All the disappointment and missed moments feel palpable.

I don’t have a senior in my home who will be missing out on the culmination of their academic career, but I do have a very disappointed fourth grader who is missing out on the end of her primary school career.

The fourth-grade year in our district is a huge time.

Our primary school goes from kindergarten to fourth grade. This year is my daughter’s fourth-grade year. It is the end of an era for her. This is the year where she says goodbye to the building we left her in one August morning five years ago at the start of kindergarten. This is the year she moves on from the walls she has felt safe in.

Fourth grade was supposed to be a big year and there is so much we have been looking forward to.

At the end of the year is the annual Spring Spectacular. It is a fun day for all the primary school kids.
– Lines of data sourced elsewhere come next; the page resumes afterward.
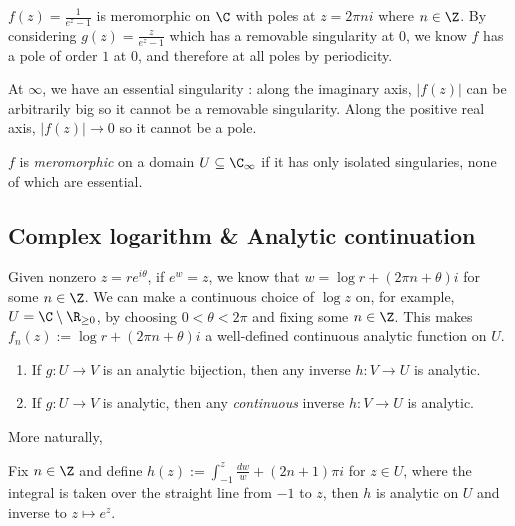 \documentclass[a4paper]{article}
\begin{document}
\begin{eg}
  \(f(z) = \frac{1}{e^z - 1}\) is meromorphic on \(\C\) with poles at \(z = 2\pi n i\) where \(n \in \Z\). By considering \(g(z) = \frac{z}{e^z - 1}\) which has a removable singularity at \(0\), we know \(f\) has a pole of order \(1\) at \(0\), and therefore at all poles by periodicity.

  At \(\infty\), we have an essential singularity : along the imaginary axis, \(|f(z)|\) can be arbitrarily big so it cannot be a removable singularity. Along the positive real axis, \(|f(z)| \to 0\) so it cannot be a pole.
\end{eg}

\begin{definition}
  \(f\) is \emph{meromorphic} on a domain \(U \subseteq \C_\infty\)  if it has only isolated singularies, none of which are essential.
\end{definition}

\subsection{Complex logarithm \& Analytic continuation}

Given nonzero \(z = r e^{i \theta}\), if \(e^w = z\), we know that \(w = \log r + (2\pi n + \theta) i\) for some \(n \in \Z\). We can make a continuous choice of \(\log z\) on, for example, \(U = \C \setminus \R_{\geq 0}\), by choosing \(0 < \theta < 2\pi\) and fixing some \(n \in \Z\). This makes \(f_n(z) := \log r + (2\pi n + \theta)i\) a well-defined continuous analytic function on \(U\).

\begin{note}\leavevmode
  \begin{enumerate}
  \item If \(g: U \to V\) is an analytic bijection, then any inverse \(h: V \to U\) is analytic.
  \item If \(g: U \to V\) is analytic, then any \emph{continuous} inverse \(h: V \to U\) is analytic.
  \end{enumerate}
\end{note}

More naturally,

\begin{proposition}
  Fix \(n \in \Z\) and define \(h(z) := \int_{-1}^z \frac{dw}{w} + (2n + 1)\pi i\) for \(z \in U\), where the integral is taken over the straight line from \(-1\) to \(z\), then \(h\) is analytic on \(U\) and inverse to \(z \mapsto e^z\).
\end{proposition}
\end{document}
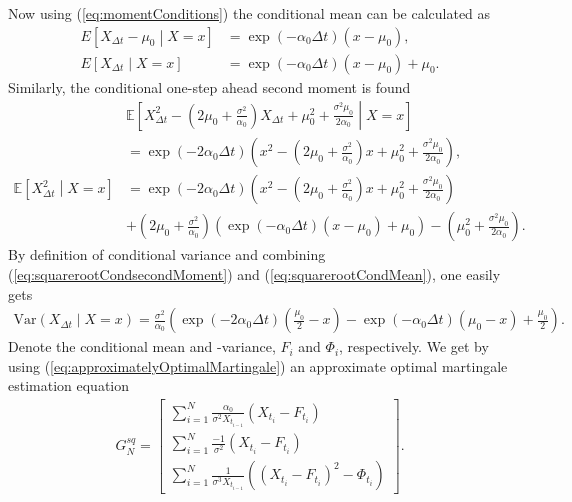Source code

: Now using (\ref{eq:momentConditions}) the conditional mean can be calculated as
\begin{align}
    E\left[X_{\Delta t} - \mu_0 \middle| X = x\right] &= \exp\left(-\alpha_0\Delta t\right)\left(x-\mu_0\right),\\
    E\left[X_{\Delta t} \middle| X = x\right] &= \exp\left(-\alpha_0\Delta t\right)\left(x-\mu_0\right) + \mu_0. \label{eq:squarerootCondMean}
\end{align}
Similarly, the conditional one-step ahead second moment is found
\begin{align}
    &\mathbb{E}\left[X_{\Delta t}^2 - \left(2\mu_0 + \frac{\sigma^2}{\alpha_0}\right)X_{\Delta t} + \mu_0^2 + \frac{\sigma^2\mu_0}{2\alpha_0} \middle| X = x \right] \nonumber \\
    &= \exp\left(-2\alpha_0 \Delta t\right)\left(x^2 - \left(2\mu_0 + \frac{\sigma^2}{\alpha_0}\right)x + \mu_0^2 + \frac{\sigma^2 \mu_0}{2\alpha_0}\right),\\
    \mathbb{E}\left[X_{\Delta t}^2 \middle| X = x\right] &= \exp\left(-2\alpha_0 \Delta t\right)\left(x^2 - \left(2\mu_0 + \frac{\sigma^2}{\alpha_0}\right)x + \mu_0^2 + \frac{\sigma^2 \mu_0}{2\alpha_0}\right)  \nonumber  \\
     &+ \left(2\mu_0 + \frac{\sigma^2}{\alpha_0}\right) \left(\exp\left(-\alpha_0\Delta t \right)\left(x-\mu_0\right) + \mu_0\right) - \left(\mu_0^2 + \frac{\sigma^2\mu_0}{2\alpha_0}\right). \label{eq:squarerootCondsecondMoment}
\end{align}
By definition of conditional variance and combining (\ref{eq:squarerootCondsecondMoment}) and (\ref{eq:squarerootCondMean}), one easily gets
\begin{align}
    \mathrm{Var}\left(X_{\Delta t} \middle| X = x \right) = \frac{\sigma^2}{\alpha_0}\left(\exp\left(-2\alpha_0\Delta t \right)\left(\frac{\mu_0}{2} - x   \right) - \exp\left(-\alpha_0\Delta t\right)\left(\mu_0 - x\right) + \frac{\mu_0}{2}\right). \label{eq:squarerootCondVariance}
\end{align}
Denote the conditional mean and -variance, $F_i$ and $\Phi_i$, respectively. We get by using (\ref{eq:approximatelyOptimalMartingale}) an approximate optimal martingale estimation equation
\begin{align}
        G_N^{sq} = \begin{bmatrix}
            \sum_{i = 1}^N \frac{\alpha_0}{\sigma^2 X_{t_{i-1}}}\left(X_{t_i} - F_{t_i}\right)\\
            \sum_{i = 1}^N \frac{-1}{\sigma^2}\left(X_{t_i} - F_{t_i}\right)\\
            \sum_{i = 1}^N \frac{1}{\sigma^3 X_{t_{i-1}}}\left(\left(X_{t_i} - F_{t_i}\right)^2 - \Phi_{t_i}\right) \label{eq:squarerootMartingaleEquation}
        \end{bmatrix}.
\end{align}
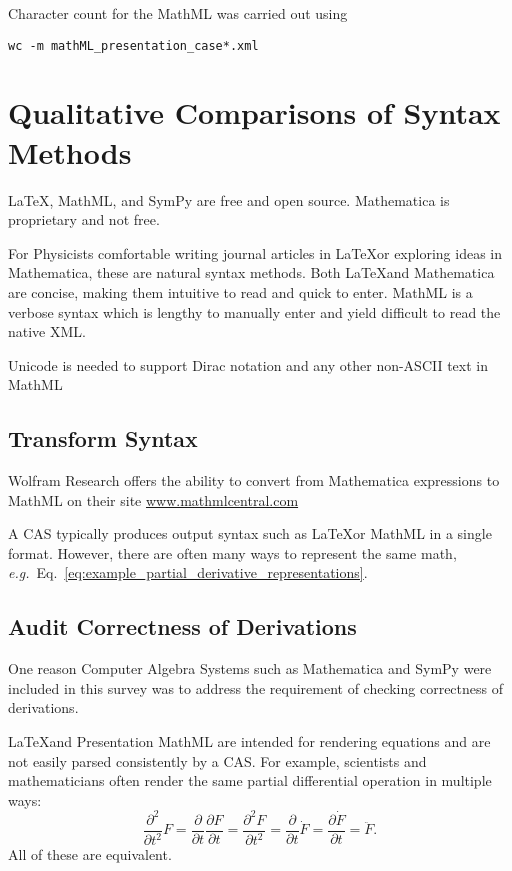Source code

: \documentclass{article}
\newcommand{\eg}{\textit{e.g.}} %
\begin{document}
\begin{multicols}{2}

Character count for the MathML was carried out using
\begin{verbatim}
wc -m mathML_presentation_case*.xml
\end{verbatim}

\section{Qualitative Comparisons of Syntax Methods\label{sec:qual_compare}}
\LaTeX, MathML, and SymPy are free and open source. Mathematica is proprietary and not free.

For Physicists comfortable writing journal articles in \LaTeX or exploring ideas in Mathematica, these are natural syntax methods. Both \LaTeX and Mathematica are concise, making them intuitive to read and quick to enter. MathML is a verbose syntax which is lengthy to manually enter and yield difficult to read the native XML.  

Unicode is needed to support Dirac notation and any other non-ASCII text in MathML

\subsection{Transform Syntax\label{sec:transform}}

Wolfram Research offers the ability to convert from Mathematica expressions to MathML on their site \href{http://www.mathmlcentral.com/Tools/ToMathML.jsp}{www.mathmlcentral.com}

A CAS typically produces output syntax such as \LaTeX or MathML in a single format. However, there are often many ways to represent the same math,  \eg~Eq.~\ref{eq:example_partial_derivative_representations}.

\subsection{Audit Correctness of Derivations\label{sec:audit_correctness}}

One reason Computer Algebra Systems such as Mathematica and SymPy were included in this survey was to address the requirement of checking correctness of derivations. 

\LaTeX and Presentation MathML are intended for rendering equations and are not easily parsed consistently by a CAS. For example, scientists and mathematicians often render the same partial differential operation in multiple ways:
\begin{equation}
\frac{\partial^2}{\partial t^2}F =\frac{\partial}{\partial t}\frac{\partial F}{\partial t} = \frac{\partial^2 F}{\partial t^2} = \frac{\partial}{\partial t}\dot{F} = \frac{\partial \dot{F}}{\partial t} = \ddot{F}.
\label{eq:example_partial_derivative_representations}
\end{equation}
All of these are equivalent. 


\end{multicols}
\end{document}
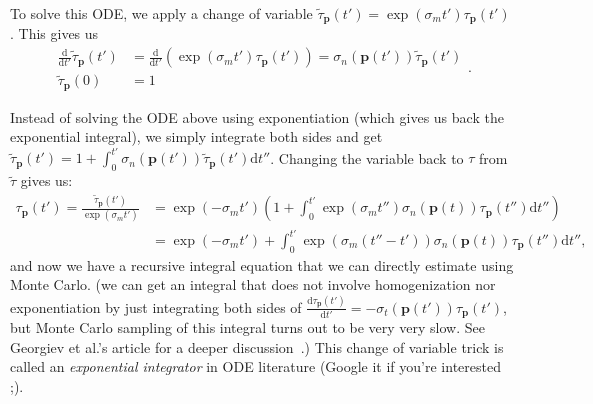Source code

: To solve this ODE, we apply a change of variable $\tilde{\tau}_{\mathbf{p}}(t') = \exp\left(\sigma_m t'\right) \tau_{\mathbf{p}}(t')$. This gives us
\begin{equation}
\begin{aligned}
\frac{\mathrm{d}}{\mathrm{d}t'}\tilde{\tau}_{\mathbf{p}}(t') &= \frac{\mathrm{d}}{\mathrm{d}t'}\left(\exp\left(\sigma_m t'\right) \tau_{\mathbf{p}}(t')\right) = \sigma_n(\mathbf{p}(t')) \tilde{\tau}_{\mathbf{p}}(t') \\
\tilde{\tau}_{\mathbf{p}}(0) &= 1
\end{aligned}.
\end{equation}

Instead of solving the ODE above using exponentiation (which gives us back the exponential integral), we simply integrate both sides and get $\tilde{\tau}_{\mathbf{p}}(t') = 1 + \int_0^{t'} \sigma_n(\mathbf{p}(t')) \tilde{\tau}_{\mathbf{p}}(t') \mathrm{d}t''$. Changing the variable back to $\tau$ from $\tilde{\tau}$ gives us:
\begin{equation}
\begin{aligned}
\tau_{\mathbf{p}}(t') = \frac{\tilde{\tau}_{\mathbf{p}}(t')}{\exp\left(\sigma_m t'\right)} &= \exp\left(-\sigma_m t'\right) \left(1 + \int_{0}^{t'} \exp\left(\sigma_m t''\right) \sigma_n(\mathbf{p}(t)) \tau_{\mathbf{p}}(t'') \mathrm{d}t'' \right) \\
&= \exp\left(-\sigma_m t'\right) + \int_{0}^{t'} \exp\left(\sigma_m (t''-t')\right) \sigma_n(\mathbf{p}(t)) \tau_{\mathbf{p}}(t'') \mathrm{d}t'',
\end{aligned}
\label{eq:transmittance_recursive_integral}
\end{equation}
and now we have a recursive integral equation that we can directly estimate using Monte Carlo. (we can get an integral that does not involve homogenization nor exponentiation by just integrating both sides of $\frac{\mathrm{d}\tau_\mathbf{p}\left(t'\right)}{\mathrm{d}t'} = -\sigma_t(\mathbf{p}(t'))\tau_\mathbf{p}\left(t'\right)$, but Monte Carlo sampling of this integral turns out to be very very slow. See Georgiev et al.'s article for a deeper discussion~\cite{Georgiev:2019:IFV}.) This change of variable trick is called an \emph{exponential integrator} in ODE literature (Google it if you're interested ;).

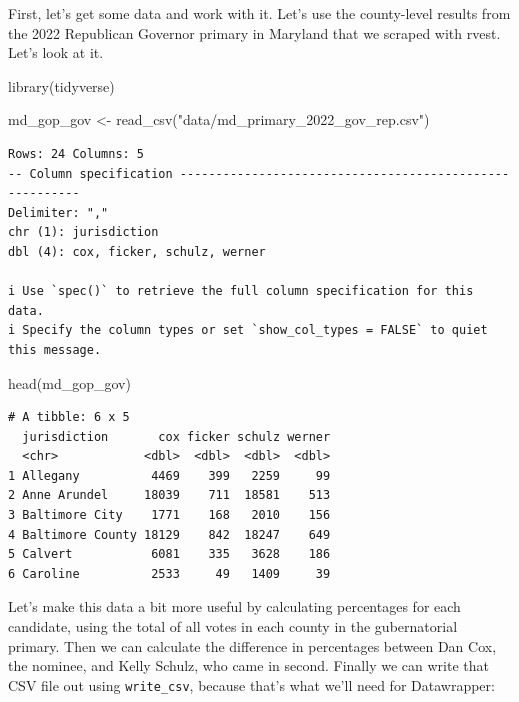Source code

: \documentclass[
  letterpaper,
  DIV=11,
  numbers=noendperiod]{scrreprt}
\newenvironment{Shaded}{\begin{snugshade}}{\end{snugshade}}
\newcommand{\FunctionTok}[1]{\textcolor[rgb]{0.28,0.35,0.67}{#1}}
\newcommand{\NormalTok}[1]{\textcolor[rgb]{0.00,0.23,0.31}{#1}}
\newcommand{\OtherTok}[1]{\textcolor[rgb]{0.00,0.23,0.31}{#1}}
\newcommand{\StringTok}[1]{\textcolor[rgb]{0.13,0.47,0.30}{#1}}
\begin{document}
First, let's get some data and work with it. Let's use the county-level
results from the 2022 Republican Governor primary in Maryland that we
scraped with rvest. Let's look at it.

\begin{Shaded}
\begin{Highlighting}[]
\FunctionTok{library}\NormalTok{(tidyverse)}
\end{Highlighting}
\end{Shaded}

\begin{Shaded}
\begin{Highlighting}[]
\NormalTok{md\_gop\_gov }\OtherTok{\textless{}{-}} \FunctionTok{read\_csv}\NormalTok{(}\StringTok{"data/md\_primary\_2022\_gov\_rep.csv"}\NormalTok{)}
\end{Highlighting}
\end{Shaded}

\begin{verbatim}
Rows: 24 Columns: 5
-- Column specification --------------------------------------------------------
Delimiter: ","
chr (1): jurisdiction
dbl (4): cox, ficker, schulz, werner

i Use `spec()` to retrieve the full column specification for this data.
i Specify the column types or set `show_col_types = FALSE` to quiet this message.
\end{verbatim}

\begin{Shaded}
\begin{Highlighting}[]
\FunctionTok{head}\NormalTok{(md\_gop\_gov)}
\end{Highlighting}
\end{Shaded}

\begin{verbatim}
# A tibble: 6 x 5
  jurisdiction       cox ficker schulz werner
  <chr>            <dbl>  <dbl>  <dbl>  <dbl>
1 Allegany          4469    399   2259     99
2 Anne Arundel     18039    711  18581    513
3 Baltimore City    1771    168   2010    156
4 Baltimore County 18129    842  18247    649
5 Calvert           6081    335   3628    186
6 Caroline          2533     49   1409     39
\end{verbatim}

Let's make this data a bit more useful by calculating percentages for
each candidate, using the total of all votes in each county in the
gubernatorial primary. Then we can calculate the difference in
percentages between Dan Cox, the nominee, and Kelly Schulz, who came in
second. Finally we can write that CSV file out using
\texttt{write\_csv}, because that's what we'll need for Datawrapper:
\end{document}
They have carnival games, bounce houses, track and field events, and raffles and treats. It is pretty much the most fun day of the year. This was to be her last one. I was going to volunteer for the whole day so I would get to experience it with her. We won’t get another chance for that.

The fourth-grade class also puts on a talent show each spring. My child has literally been planning her talent show performance for the last couple of years. She had it all worked out in her head. Now she won’t get the chance to share it and I won’t get the chance to see her perform it in front of her classmates and school.

There was the BIG field trip she won’t be going on. Every spring our school’s fourth-graders get to go and spend a day at Sauder Village. It is an exciting day and both her dad and I were planning on signing up to chaperone and experience it with her. But that won’t come to be. Sure, I could take her when it is safe to go and I might, but it isn’t the trip she was looking forward to with her friends.

Of course, there was the biggest event, the pinnacle of the fourth-grade year: the Fourth Grade Bridging. This is a “graduation” ceremony where the students walk across the stage in front of their parents and peers leaving behind their primary school principal to shake the hand of the awaiting middle school principal. My daughter is sad not to get this moment. To be honest, as much as I was dreading the ugly crying I know I would be doing in the audience, I am sad too.

There are also all the little, memorable, and last moments that will be missed too.

She will not have a last lunch with friends or a last run around the playground at recess. My daughter won’t have a chance to say goodbye to all the faculty and staff she has come to know so well in the last five years. She won’t have a last day of duty on the safety patrol or a last student ambassador meeting. There will not be that last day, the last time walking out of the building as a student there.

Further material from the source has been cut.